Che il psicoterapeuta non parli quasi mai e la terapia si focalizzi principalmente su infanzia e sessualità sono tutte false credenze: ecco perché...

Dott.ssa Anna Maria Ferraro, Psicoterapeuta

Nonostante la psicoterapia sia una pratica di cura ormai diffusa e riconosciuta come efficace nel risolvere in modo duraturo le difficoltà del paziente e, altresì, nel consentire una notevole riduzione dei consti della sanità, esistono ancora alcune false credenze, specie sull’orientamento psicodinamico, che vale la pena smitizzare affinché chiunque valuti la possibilità d’iniziare un percorso terapeutico possa farlo senza lasciarsi condizionare da false credenze o vulgate popolari.

Ecco alcune tra le false credenze più pervicacemente diffuse:

FALSA CREDENZA N. 1: Il terapeuta non parla mai o quasi mai.

Non è vero perché il terapeuta ha nelle parole – e non solo – il suo strumento di cura. Quindi parla. Eccome.

Parla nei colloqui iniziali per condurre un’opportuna analisi anamnestica; parla comprendere e spiegare il senso dei sintomi; parla per mettere in evidenza i nessi che compaiono nelle narrazioni del paziente e di cui il paziente non sembra essere consapevole; parla per proporre piccole riflessioni sulla storia del paziente nell’intento di verificare quant’egli sia in grado di accoglierle, riconoscerle e farle sue.
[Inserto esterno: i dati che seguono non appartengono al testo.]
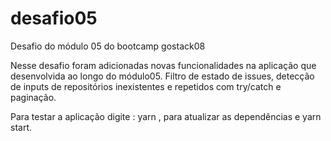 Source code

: # desafio05
Desafio do módulo 05 do bootcamp gostack08

Nesse desafio foram adicionadas novas funcionalidades na aplicação que desenvolvida ao longo do módulo05. Filtro de estado de issues,
 detecção de inputs de repositórios inexistentes e repetidos com try/catch e paginação.
 
 Para testar a aplicação digite : yarn , para atualizar as dependências e yarn start.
E ancora, nel prosieguo terapia, parla per mettere in evidenza i traguardi raggiunti dal paziente. Solo quando il paziente è diventato un buon conoscitore di sé, solo allora, parla meno. E si è quasi ai saluti.

FALSA CREDENZA N. 2: La terapia si focalizza principalmente sull’infanzia.

Non è vero perché benché l’infanzia sia un periodo importante non è l’unico periodo in cui si “determina tutto”. Esistono altre fasi della vita (l’adolescenza, la prima età adulta) in cui ancora la personalità del paziente, l’idea ch’egli ha di sé, le sue modalità relazionali sono ancora, per così dire, un work in progress. In queste fasi molto, se non tutto, è ancora in gioco.

Certo, l’infanzia è il primo grande cestino di “pezzi di puzzle” che compongono la personalità del paziente: è lì che iniziamo, per esempio, ad ap/prendere le modalità relazionali, ma c’è tutto un dopo, e altri “pezzi di puzzle” che appartengono ad altre fasi della vita, e che il terapeuta non trascura, anzi, incastra e disincastra opportunamente, insieme al paziente.

FALSA CREDENZA N. 3: La terapia si focalizza principalmente sulla sessualità del paziente.

Non è vero. L’idea che l’attenzione prevalente del terapeuta sia rivolta alla sessualità del paziente risente del contesto in cui nasce la psicoanalisi. Quando nasce la psicoanalisi siamo in età vittoriana, un contesto pudico e per bene. E non è caso che Freud, nella sua seconda topica, proponga il concetto di “Super Io”, ovvero di una parte della psiche con funzioni di monito e censura su tutto il mondo legato al desiderare.

Ora, stante queste premesse, la sessualità diventava forse una sorta di cartina tornasole rispetto al concetto e all’idea di desiderio. Oggi la dimensione del desiderare è molto vicina, purtroppo, a quella del consumare, che è cosa ben diversa. Così nell’epoca – che qualcuno ha giustamente chiamato – delle “passioni tristi” il “Super Io” è come se fosse un po’ “disadattato” o “disoccupato”. Cioè è una funzione psichica che ha smarrito il suo mandato. Ma questa è un’altra storia, di cui certo parleremo.

Per concludere: al terapeuta oggi interessa la sessualità sì, ma come ogni altro ambito della vita del paziente.